'Embarassing Illnesses' is a programme on Channel 4 which features, rather surprisingly, people with embarassing illnesses. I find it quite interesting, which perhaps just goes to show what sort of a person I am, but I am always left wondering why people apply to be featured on this programme.
As far as I can tell, it isn't for money, as you don't get paid, and we have a superb state-funded healthcare system in England.
It also can't be for the outstanding treatment you receive, for your bog-standard, run-of-the-mill, corduroy GP could do exactly the same.
No, the reason, I have decided, is that people are so desparate to have their 15 minutes of fame that they will happily show their multi-coloured tongues or wonky John Thomas on national television. I think that this is a hugely sorry state of affairs.

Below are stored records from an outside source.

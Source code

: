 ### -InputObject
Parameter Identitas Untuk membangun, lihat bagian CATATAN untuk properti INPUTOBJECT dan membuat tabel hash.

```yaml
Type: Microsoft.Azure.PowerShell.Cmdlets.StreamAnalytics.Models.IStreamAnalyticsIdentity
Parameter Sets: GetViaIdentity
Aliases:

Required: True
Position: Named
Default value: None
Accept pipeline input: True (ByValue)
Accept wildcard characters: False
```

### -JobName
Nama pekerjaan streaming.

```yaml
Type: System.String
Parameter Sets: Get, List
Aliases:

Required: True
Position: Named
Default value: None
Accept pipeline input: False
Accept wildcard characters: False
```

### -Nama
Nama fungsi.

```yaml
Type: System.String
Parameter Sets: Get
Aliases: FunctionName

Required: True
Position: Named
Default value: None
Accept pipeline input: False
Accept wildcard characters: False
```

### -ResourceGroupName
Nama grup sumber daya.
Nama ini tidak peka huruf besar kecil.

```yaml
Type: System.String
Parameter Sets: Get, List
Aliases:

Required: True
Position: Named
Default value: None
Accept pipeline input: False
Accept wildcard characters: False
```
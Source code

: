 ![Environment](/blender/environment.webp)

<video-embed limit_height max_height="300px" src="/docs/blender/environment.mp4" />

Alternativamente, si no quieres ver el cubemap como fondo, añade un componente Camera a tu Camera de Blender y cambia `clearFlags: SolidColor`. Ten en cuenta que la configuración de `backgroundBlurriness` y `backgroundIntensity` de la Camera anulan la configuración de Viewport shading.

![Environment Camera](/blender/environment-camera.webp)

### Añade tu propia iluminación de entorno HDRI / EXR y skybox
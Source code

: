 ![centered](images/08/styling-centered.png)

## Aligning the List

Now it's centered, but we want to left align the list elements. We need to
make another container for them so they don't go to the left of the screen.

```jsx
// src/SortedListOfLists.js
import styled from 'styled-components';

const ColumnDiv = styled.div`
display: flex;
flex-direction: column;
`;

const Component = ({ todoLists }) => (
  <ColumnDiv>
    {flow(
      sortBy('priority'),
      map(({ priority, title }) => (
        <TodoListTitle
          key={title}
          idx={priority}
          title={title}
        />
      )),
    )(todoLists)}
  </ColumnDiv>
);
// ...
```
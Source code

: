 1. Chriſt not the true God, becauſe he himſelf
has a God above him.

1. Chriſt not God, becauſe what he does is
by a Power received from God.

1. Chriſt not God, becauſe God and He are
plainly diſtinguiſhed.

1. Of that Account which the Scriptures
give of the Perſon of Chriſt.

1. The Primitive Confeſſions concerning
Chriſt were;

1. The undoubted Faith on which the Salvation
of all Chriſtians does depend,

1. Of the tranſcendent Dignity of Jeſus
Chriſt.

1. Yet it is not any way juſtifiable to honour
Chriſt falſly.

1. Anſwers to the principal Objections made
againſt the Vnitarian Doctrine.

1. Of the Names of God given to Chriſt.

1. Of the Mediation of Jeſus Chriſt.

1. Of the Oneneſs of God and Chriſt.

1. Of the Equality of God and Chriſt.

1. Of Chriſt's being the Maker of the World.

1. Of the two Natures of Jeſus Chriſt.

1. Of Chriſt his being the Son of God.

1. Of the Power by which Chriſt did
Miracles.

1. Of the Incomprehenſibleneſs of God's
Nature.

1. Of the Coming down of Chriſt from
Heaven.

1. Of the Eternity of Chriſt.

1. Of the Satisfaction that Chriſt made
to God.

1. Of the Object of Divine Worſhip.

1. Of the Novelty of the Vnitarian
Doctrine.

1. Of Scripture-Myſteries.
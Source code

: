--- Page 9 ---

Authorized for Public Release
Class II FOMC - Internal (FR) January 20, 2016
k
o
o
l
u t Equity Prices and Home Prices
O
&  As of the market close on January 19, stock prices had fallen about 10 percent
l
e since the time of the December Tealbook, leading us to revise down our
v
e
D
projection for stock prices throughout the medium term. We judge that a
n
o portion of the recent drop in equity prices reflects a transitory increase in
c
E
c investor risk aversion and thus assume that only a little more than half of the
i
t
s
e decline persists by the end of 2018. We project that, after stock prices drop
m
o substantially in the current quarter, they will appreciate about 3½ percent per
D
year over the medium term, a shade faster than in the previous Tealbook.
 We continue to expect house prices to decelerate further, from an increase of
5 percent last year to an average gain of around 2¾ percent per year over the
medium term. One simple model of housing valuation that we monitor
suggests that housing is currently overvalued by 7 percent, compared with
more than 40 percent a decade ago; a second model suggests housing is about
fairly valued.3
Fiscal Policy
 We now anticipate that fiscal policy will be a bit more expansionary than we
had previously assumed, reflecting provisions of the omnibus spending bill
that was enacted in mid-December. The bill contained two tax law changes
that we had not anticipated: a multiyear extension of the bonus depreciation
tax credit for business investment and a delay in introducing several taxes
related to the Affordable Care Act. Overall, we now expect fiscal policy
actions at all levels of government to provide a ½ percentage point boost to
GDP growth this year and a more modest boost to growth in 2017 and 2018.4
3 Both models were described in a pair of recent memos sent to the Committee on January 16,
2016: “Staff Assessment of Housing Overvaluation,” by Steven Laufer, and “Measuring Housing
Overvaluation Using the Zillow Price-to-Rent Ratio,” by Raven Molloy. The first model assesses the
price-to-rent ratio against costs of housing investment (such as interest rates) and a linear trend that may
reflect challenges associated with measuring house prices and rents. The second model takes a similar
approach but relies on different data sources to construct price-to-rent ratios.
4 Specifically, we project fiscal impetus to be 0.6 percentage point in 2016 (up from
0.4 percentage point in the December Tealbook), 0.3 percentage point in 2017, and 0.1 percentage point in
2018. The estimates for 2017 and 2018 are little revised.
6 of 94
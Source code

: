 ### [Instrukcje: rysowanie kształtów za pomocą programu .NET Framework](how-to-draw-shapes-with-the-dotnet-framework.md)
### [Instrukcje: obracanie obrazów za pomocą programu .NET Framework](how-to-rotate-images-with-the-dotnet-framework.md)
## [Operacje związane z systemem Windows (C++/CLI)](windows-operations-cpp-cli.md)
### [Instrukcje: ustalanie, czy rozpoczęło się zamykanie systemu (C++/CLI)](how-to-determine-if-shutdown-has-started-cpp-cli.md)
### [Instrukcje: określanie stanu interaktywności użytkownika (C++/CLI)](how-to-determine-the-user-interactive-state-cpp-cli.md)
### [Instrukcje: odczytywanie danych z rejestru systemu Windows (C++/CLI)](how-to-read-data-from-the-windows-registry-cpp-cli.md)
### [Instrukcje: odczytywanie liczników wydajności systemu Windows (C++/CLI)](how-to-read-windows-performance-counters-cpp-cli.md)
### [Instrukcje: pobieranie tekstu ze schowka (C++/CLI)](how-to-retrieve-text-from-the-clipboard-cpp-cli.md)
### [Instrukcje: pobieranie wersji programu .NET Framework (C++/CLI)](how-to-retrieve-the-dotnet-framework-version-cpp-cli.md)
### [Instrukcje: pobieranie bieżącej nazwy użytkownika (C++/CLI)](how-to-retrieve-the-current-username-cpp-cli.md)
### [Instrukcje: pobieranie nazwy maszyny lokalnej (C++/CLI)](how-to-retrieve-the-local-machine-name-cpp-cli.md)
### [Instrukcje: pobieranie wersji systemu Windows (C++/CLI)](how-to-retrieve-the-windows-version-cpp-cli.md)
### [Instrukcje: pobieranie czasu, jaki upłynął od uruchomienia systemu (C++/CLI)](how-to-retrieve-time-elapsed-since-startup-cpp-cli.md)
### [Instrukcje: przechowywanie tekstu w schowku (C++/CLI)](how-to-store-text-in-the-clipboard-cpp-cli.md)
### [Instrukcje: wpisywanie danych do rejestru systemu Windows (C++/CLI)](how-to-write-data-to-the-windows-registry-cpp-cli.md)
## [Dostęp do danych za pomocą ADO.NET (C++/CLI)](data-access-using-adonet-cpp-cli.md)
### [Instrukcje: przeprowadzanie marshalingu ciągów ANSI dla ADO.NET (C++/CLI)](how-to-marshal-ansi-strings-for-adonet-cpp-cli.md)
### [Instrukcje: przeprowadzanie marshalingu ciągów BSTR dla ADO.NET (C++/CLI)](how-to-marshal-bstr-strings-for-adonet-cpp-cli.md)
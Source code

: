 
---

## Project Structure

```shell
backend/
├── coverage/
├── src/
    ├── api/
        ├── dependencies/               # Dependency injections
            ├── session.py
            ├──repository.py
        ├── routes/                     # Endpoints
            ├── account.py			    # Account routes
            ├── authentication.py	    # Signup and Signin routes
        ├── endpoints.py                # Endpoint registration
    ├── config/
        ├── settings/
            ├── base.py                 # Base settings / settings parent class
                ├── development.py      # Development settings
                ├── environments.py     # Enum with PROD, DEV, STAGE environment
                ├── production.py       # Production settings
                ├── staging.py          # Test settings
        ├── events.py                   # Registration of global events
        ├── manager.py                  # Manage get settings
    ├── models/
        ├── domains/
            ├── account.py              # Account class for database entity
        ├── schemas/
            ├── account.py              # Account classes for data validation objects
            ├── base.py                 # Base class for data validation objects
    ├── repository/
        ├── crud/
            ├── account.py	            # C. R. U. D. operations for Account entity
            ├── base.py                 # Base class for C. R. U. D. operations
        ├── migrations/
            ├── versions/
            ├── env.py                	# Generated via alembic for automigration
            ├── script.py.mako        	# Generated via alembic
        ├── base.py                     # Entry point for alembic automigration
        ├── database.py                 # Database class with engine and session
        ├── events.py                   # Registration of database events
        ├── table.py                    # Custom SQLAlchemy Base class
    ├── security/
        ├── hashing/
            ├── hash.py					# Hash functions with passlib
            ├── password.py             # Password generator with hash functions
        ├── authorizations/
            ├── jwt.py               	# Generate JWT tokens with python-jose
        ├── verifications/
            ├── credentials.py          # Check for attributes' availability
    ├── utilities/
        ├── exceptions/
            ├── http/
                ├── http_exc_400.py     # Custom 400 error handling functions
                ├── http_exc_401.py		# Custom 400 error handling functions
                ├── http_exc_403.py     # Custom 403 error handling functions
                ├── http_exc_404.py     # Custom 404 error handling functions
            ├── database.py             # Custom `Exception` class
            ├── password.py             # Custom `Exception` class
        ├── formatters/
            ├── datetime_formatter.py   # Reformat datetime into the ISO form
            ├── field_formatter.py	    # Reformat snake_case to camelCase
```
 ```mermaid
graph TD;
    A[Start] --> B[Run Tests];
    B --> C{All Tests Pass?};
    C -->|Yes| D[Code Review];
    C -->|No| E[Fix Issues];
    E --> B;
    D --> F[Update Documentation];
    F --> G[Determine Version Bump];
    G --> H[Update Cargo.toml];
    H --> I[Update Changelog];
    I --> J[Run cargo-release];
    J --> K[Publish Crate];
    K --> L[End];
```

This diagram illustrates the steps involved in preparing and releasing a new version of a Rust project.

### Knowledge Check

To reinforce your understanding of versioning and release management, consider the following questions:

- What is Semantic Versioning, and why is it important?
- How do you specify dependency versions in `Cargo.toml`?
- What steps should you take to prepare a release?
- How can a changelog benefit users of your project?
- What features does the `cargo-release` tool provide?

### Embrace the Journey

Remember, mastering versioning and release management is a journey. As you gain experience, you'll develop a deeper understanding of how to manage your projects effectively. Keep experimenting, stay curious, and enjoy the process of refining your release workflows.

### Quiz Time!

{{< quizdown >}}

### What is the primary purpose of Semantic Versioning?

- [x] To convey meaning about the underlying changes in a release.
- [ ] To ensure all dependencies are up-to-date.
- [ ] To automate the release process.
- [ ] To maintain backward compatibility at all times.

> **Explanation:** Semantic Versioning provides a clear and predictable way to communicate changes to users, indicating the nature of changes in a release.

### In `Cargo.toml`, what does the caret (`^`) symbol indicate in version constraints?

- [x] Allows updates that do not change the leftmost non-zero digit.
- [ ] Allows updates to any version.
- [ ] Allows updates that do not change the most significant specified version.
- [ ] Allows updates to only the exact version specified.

I struggle to understand this perplexing desire, and it's not for want of trying. I simply cannot get why we are so wrapped up with the celeb culture. Piers Morgan is, supposedly, a celebrity, but that doesn't stop me from thinking that he is an untillegent cock who was probably the victim of a lot of buggery at public school, out of spite.
Even the Queen - she's just a lady who happens to be on some money and stamps.
The world will improve hugely when people realise that Victoria Beckham really is a stick, all footballers do is kick a bladder, Janet Street-Porter is a weird thing consisting mainly of teeth and a stupid surname, and Ben Affleck didn't really single-handedly save the world when the Japanese attacked Pearl Harbour, in reality he jumped about for a bit next to a fan and then went and sat in a caravan. And I could have produced a more scintillating programme than Big Brother with a bucket of plasticine and a spoon.
'Per cent' - Its French
15 years ago
2 comments:
I'm expecting to see SpoonWorld on BBC1 by Spring '09, Mr Souter.
I can make no promises, but BBC4 have spoken to me about a new documentary series made only out of play-dough and entrails about various wars throughout history. Modelling artists will be needed, so any spoon-smiths will be warmly welcomed.